**Prompt:** Your answer should consist of every line from the records that holds the string "inpe".
[Records provided — start]
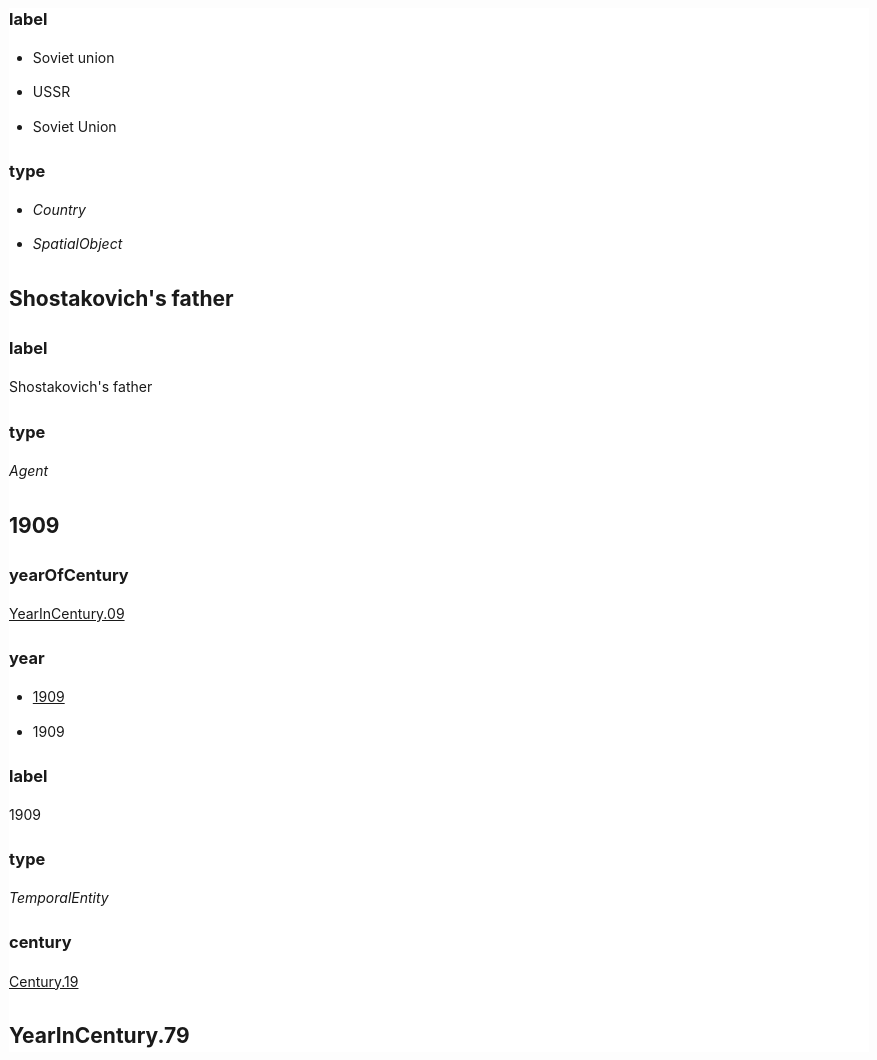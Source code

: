### label

 - Soviet union

 - USSR

 - Soviet Union

### type

 - *Country*

 - *SpatialObject*

## Shostakovich's father

### label


Shostakovich's father

### type


*Agent*

## 1909

### yearOfCentury


[YearInCentury.09](#YearInCentury.09)

### year

 - [1909](#1909)

 - 1909

### label


1909

### type


*TemporalEntity*

### century


[Century.19](#Century.19)

## YearInCentury.79
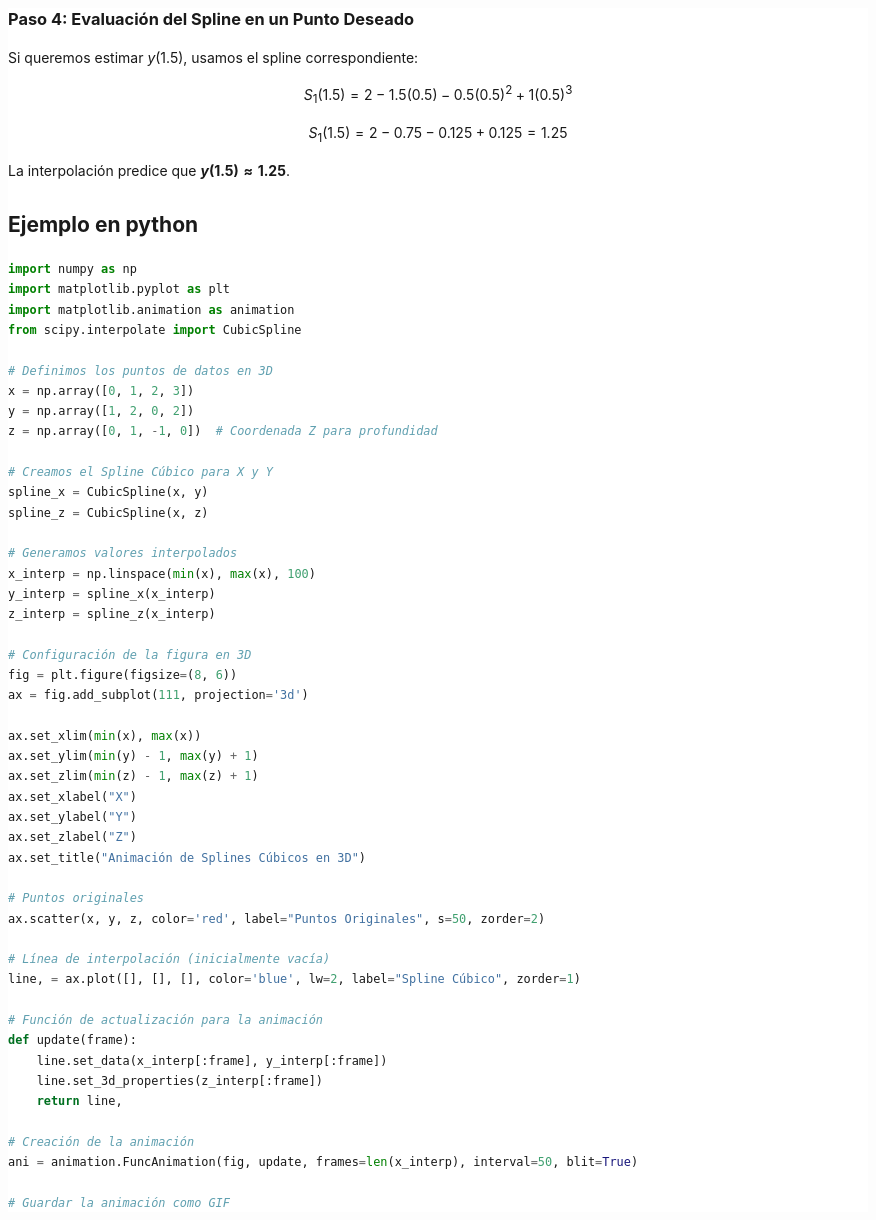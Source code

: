 
### Paso 4: Evaluación del Spline en un Punto Deseado

Si queremos estimar $y(1.5)$, usamos el spline correspondiente:

$$
S_1(1.5) = 2 - 1.5(0.5) - 0.5(0.5)^2 + 1(0.5)^3
$$

$$
S_1(1.5) = 2 - 0.75 - 0.125 + 0.125 = 1.25
$$

La interpolación predice que **$y(1.5) \approx 1.25$**.

## Ejemplo en python

```python
import numpy as np
import matplotlib.pyplot as plt
import matplotlib.animation as animation
from scipy.interpolate import CubicSpline

# Definimos los puntos de datos en 3D
x = np.array([0, 1, 2, 3])
y = np.array([1, 2, 0, 2])
z = np.array([0, 1, -1, 0])  # Coordenada Z para profundidad

# Creamos el Spline Cúbico para X y Y
spline_x = CubicSpline(x, y)
spline_z = CubicSpline(x, z)

# Generamos valores interpolados
x_interp = np.linspace(min(x), max(x), 100)
y_interp = spline_x(x_interp)
z_interp = spline_z(x_interp)

# Configuración de la figura en 3D
fig = plt.figure(figsize=(8, 6))
ax = fig.add_subplot(111, projection='3d')

ax.set_xlim(min(x), max(x))
ax.set_ylim(min(y) - 1, max(y) + 1)
ax.set_zlim(min(z) - 1, max(z) + 1)
ax.set_xlabel("X")
ax.set_ylabel("Y")
ax.set_zlabel("Z")
ax.set_title("Animación de Splines Cúbicos en 3D")

# Puntos originales
ax.scatter(x, y, z, color='red', label="Puntos Originales", s=50, zorder=2)

# Línea de interpolación (inicialmente vacía)
line, = ax.plot([], [], [], color='blue', lw=2, label="Spline Cúbico", zorder=1)

# Función de actualización para la animación
def update(frame):
    line.set_data(x_interp[:frame], y_interp[:frame])
    line.set_3d_properties(z_interp[:frame])
    return line,

# Creación de la animación
ani = animation.FuncAnimation(fig, update, frames=len(x_interp), interval=50, blit=True)

# Guardar la animación como GIF
```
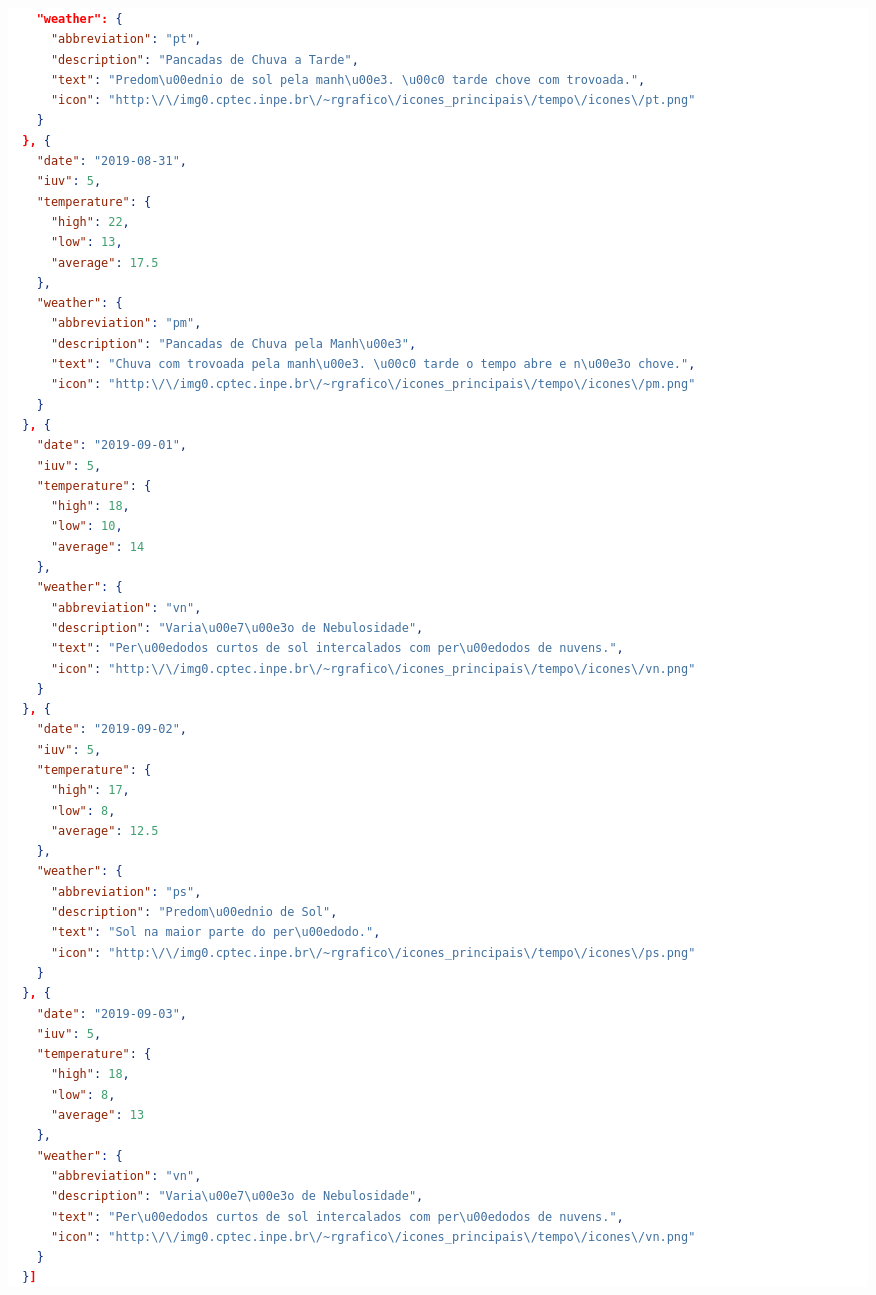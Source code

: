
 ```json
    "weather": {
      "abbreviation": "pt",
      "description": "Pancadas de Chuva a Tarde",
      "text": "Predom\u00ednio de sol pela manh\u00e3. \u00c0 tarde chove com trovoada.",
      "icon": "http:\/\/img0.cptec.inpe.br\/~rgrafico\/icones_principais\/tempo\/icones\/pt.png"
    }
  }, {
    "date": "2019-08-31",
    "iuv": 5,
    "temperature": {
      "high": 22,
      "low": 13,
      "average": 17.5
    },
    "weather": {
      "abbreviation": "pm",
      "description": "Pancadas de Chuva pela Manh\u00e3",
      "text": "Chuva com trovoada pela manh\u00e3. \u00c0 tarde o tempo abre e n\u00e3o chove.",
      "icon": "http:\/\/img0.cptec.inpe.br\/~rgrafico\/icones_principais\/tempo\/icones\/pm.png"
    }
  }, {
    "date": "2019-09-01",
    "iuv": 5,
    "temperature": {
      "high": 18,
      "low": 10,
      "average": 14
    },
    "weather": {
      "abbreviation": "vn",
      "description": "Varia\u00e7\u00e3o de Nebulosidade",
      "text": "Per\u00edodos curtos de sol intercalados com per\u00edodos de nuvens.",
      "icon": "http:\/\/img0.cptec.inpe.br\/~rgrafico\/icones_principais\/tempo\/icones\/vn.png"
    }
  }, {
    "date": "2019-09-02",
    "iuv": 5,
    "temperature": {
      "high": 17,
      "low": 8,
      "average": 12.5
    },
    "weather": {
      "abbreviation": "ps",
      "description": "Predom\u00ednio de Sol",
      "text": "Sol na maior parte do per\u00edodo.",
      "icon": "http:\/\/img0.cptec.inpe.br\/~rgrafico\/icones_principais\/tempo\/icones\/ps.png"
    }
  }, {
    "date": "2019-09-03",
    "iuv": 5,
    "temperature": {
      "high": 18,
      "low": 8,
      "average": 13
    },
    "weather": {
      "abbreviation": "vn",
      "description": "Varia\u00e7\u00e3o de Nebulosidade",
      "text": "Per\u00edodos curtos de sol intercalados com per\u00edodos de nuvens.",
      "icon": "http:\/\/img0.cptec.inpe.br\/~rgrafico\/icones_principais\/tempo\/icones\/vn.png"
    }
  }]
```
[Records provided — finish]
**Exercise result:**
      "icon": "http:\/\/img0.cptec.inpe.br\/~rgrafico\/icones_principais\/tempo\/icones\/pt.png"
      "icon": "http:\/\/img0.cptec.inpe.br\/~rgrafico\/icones_principais\/tempo\/icones\/pm.png"
      "icon": "http:\/\/img0.cptec.inpe.br\/~rgrafico\/icones_principais\/tempo\/icones\/vn.png"
      "icon": "http:\/\/img0.cptec.inpe.br\/~rgrafico\/icones_principais\/tempo\/icones\/ps.png"
      "icon": "http:\/\/img0.cptec.inpe.br\/~rgrafico\/icones_principais\/tempo\/icones\/vn.png"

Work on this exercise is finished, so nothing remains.